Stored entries
==*==

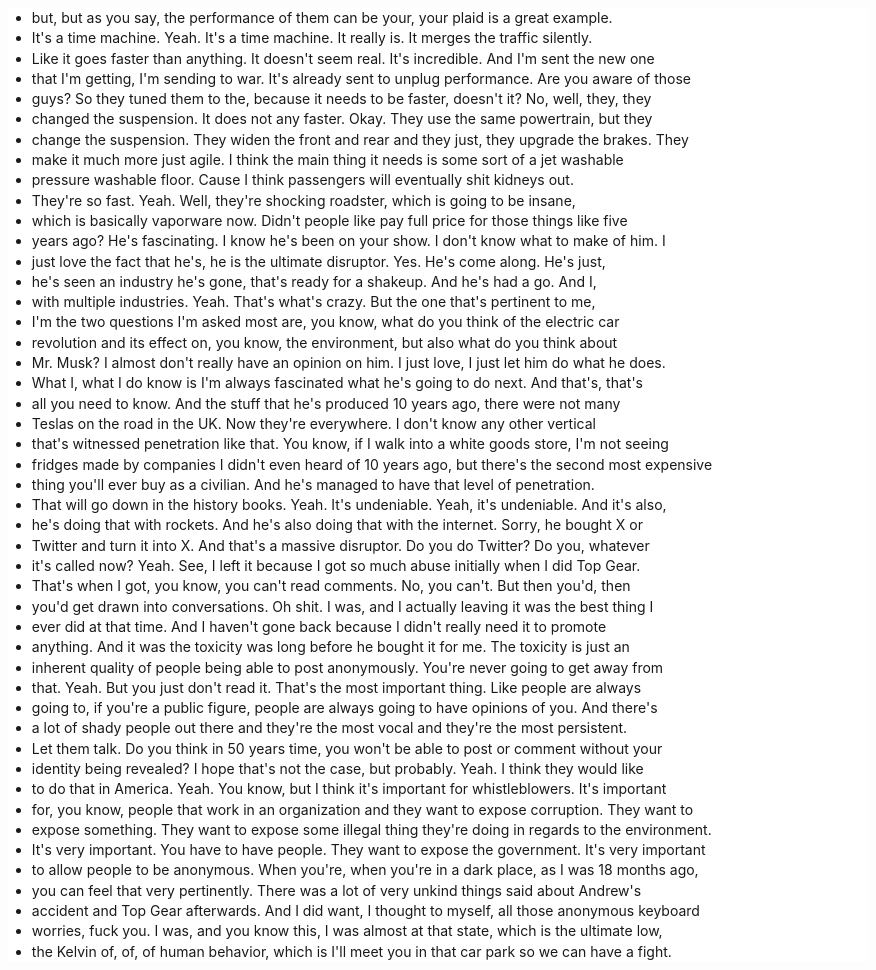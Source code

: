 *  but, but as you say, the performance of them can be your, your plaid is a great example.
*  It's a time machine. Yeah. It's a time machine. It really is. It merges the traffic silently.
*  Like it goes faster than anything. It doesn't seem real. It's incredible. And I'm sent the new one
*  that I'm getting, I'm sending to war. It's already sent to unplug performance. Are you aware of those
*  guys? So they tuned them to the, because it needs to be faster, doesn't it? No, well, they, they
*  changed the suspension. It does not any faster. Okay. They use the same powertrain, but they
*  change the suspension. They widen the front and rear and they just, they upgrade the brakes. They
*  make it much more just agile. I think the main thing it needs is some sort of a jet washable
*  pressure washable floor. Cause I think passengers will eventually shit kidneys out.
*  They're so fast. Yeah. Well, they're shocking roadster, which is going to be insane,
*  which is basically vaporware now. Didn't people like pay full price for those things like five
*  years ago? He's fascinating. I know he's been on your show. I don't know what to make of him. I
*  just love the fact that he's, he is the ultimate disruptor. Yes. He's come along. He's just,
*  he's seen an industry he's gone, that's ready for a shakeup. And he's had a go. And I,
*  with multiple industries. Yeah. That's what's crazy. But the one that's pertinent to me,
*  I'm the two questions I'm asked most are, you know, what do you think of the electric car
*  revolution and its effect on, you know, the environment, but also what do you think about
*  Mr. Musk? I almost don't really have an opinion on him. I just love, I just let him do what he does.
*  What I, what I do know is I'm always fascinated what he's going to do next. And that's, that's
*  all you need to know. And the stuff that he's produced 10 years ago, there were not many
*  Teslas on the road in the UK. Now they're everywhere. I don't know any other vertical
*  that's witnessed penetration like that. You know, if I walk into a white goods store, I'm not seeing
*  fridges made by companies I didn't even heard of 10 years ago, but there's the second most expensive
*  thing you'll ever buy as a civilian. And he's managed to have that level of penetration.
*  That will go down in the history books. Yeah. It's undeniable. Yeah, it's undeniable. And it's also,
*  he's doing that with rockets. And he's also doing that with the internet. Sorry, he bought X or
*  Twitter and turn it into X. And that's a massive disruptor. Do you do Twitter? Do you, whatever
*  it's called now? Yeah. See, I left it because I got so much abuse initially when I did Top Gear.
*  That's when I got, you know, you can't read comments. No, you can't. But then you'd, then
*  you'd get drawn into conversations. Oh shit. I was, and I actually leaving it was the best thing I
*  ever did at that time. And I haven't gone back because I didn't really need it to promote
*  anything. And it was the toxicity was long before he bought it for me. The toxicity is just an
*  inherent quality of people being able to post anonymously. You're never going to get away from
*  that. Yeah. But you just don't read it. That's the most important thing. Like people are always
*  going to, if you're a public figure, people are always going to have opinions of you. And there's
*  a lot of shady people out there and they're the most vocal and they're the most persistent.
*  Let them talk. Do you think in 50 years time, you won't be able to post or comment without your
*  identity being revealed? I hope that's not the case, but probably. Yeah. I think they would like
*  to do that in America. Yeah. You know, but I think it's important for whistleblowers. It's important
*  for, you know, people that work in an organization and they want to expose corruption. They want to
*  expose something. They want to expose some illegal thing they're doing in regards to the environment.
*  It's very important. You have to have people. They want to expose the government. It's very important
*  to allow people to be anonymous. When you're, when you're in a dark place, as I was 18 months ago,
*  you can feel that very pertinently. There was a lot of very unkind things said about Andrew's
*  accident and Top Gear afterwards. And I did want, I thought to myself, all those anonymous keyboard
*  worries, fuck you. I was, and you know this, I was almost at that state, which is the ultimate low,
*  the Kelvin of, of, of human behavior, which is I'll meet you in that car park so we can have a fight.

==*==

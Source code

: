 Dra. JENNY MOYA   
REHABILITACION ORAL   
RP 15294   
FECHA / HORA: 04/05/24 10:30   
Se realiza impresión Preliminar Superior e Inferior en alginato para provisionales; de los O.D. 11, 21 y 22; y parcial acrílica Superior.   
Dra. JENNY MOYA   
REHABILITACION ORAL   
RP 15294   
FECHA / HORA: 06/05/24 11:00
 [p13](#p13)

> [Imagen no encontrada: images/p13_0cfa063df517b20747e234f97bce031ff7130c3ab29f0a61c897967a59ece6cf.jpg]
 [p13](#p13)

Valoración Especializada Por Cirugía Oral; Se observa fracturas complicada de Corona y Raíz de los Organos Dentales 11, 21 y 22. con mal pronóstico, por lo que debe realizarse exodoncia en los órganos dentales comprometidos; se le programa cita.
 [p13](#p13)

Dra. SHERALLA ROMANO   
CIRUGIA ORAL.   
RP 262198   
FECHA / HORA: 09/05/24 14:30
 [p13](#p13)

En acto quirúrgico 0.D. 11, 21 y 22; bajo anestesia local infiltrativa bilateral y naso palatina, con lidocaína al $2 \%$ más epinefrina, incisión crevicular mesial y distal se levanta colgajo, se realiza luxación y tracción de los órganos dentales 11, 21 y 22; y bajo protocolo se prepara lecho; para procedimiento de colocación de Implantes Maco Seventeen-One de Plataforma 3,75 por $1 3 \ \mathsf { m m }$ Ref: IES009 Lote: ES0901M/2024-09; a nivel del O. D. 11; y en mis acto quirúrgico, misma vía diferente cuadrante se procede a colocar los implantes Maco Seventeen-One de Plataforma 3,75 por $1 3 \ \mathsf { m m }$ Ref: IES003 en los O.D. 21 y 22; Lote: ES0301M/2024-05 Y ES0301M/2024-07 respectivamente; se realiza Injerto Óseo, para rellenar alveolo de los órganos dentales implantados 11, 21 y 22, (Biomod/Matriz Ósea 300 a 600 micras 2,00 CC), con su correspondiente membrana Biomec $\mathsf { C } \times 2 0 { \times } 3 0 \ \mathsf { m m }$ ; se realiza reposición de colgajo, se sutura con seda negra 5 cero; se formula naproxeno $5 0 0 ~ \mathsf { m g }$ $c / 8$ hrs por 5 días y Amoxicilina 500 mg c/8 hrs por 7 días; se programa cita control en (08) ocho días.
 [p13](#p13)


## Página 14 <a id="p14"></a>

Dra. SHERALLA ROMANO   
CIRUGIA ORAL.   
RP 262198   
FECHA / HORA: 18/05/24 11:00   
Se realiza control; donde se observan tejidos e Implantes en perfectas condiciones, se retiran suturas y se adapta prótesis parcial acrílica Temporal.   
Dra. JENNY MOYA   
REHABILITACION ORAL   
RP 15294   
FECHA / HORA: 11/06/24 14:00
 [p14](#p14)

==*==

PROBLEM REQUIREMENTS:
The total wanted is the number of lines in the entries above that contain "FECHA". Give it alone.

TASK RESPONSE:
5